**** Data shown

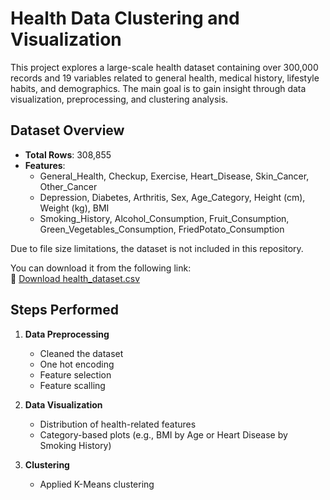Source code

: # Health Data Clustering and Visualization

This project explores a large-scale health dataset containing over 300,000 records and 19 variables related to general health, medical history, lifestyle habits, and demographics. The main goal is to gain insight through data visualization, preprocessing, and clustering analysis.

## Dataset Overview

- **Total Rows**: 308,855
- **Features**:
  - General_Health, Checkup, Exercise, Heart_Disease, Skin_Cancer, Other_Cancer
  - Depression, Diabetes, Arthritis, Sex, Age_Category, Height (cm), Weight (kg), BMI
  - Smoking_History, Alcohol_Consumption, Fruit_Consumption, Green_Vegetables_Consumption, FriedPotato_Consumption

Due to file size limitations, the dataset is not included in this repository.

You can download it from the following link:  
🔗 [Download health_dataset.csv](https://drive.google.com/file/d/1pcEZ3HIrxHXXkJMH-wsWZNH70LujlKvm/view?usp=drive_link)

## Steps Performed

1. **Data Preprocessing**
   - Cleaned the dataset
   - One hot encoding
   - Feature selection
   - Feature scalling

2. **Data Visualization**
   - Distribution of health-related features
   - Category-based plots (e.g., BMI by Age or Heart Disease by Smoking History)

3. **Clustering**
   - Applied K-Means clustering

********

Assignment — Retyping should start at the first line of the data above and stop after the line with "- Category-based plots", and no picture should be included.

Answer —
Source code

: # Health Data Clustering and Visualization

This project explores a large-scale health dataset containing over 300,000 records and 19 variables related to general health, medical history, lifestyle habits, and demographics. The main goal is to gain insight through data visualization, preprocessing, and clustering analysis.

## Dataset Overview

- **Total Rows**: 308,855
- **Features**:
  - General_Health, Checkup, Exercise, Heart_Disease, Skin_Cancer, Other_Cancer
  - Depression, Diabetes, Arthritis, Sex, Age_Category, Height (cm), Weight (kg), BMI
  - Smoking_History, Alcohol_Consumption, Fruit_Consumption, Green_Vegetables_Consumption, FriedPotato_Consumption

Due to file size limitations, the dataset is not included in this repository.

You can download it from the following link:  
🔗 [Download health_dataset.csv](https://drive.google.com/file/d/1pcEZ3HIrxHXXkJMH-wsWZNH70LujlKvm/view?usp=drive_link)

## Steps Performed

1. **Data Preprocessing**
   - Cleaned the dataset
   - One hot encoding
   - Feature selection
   - Feature scalling

2. **Data Visualization**
   - Distribution of health-related features
   - Category-based plots (e.g., BMI by Age or Heart Disease by Smoking History)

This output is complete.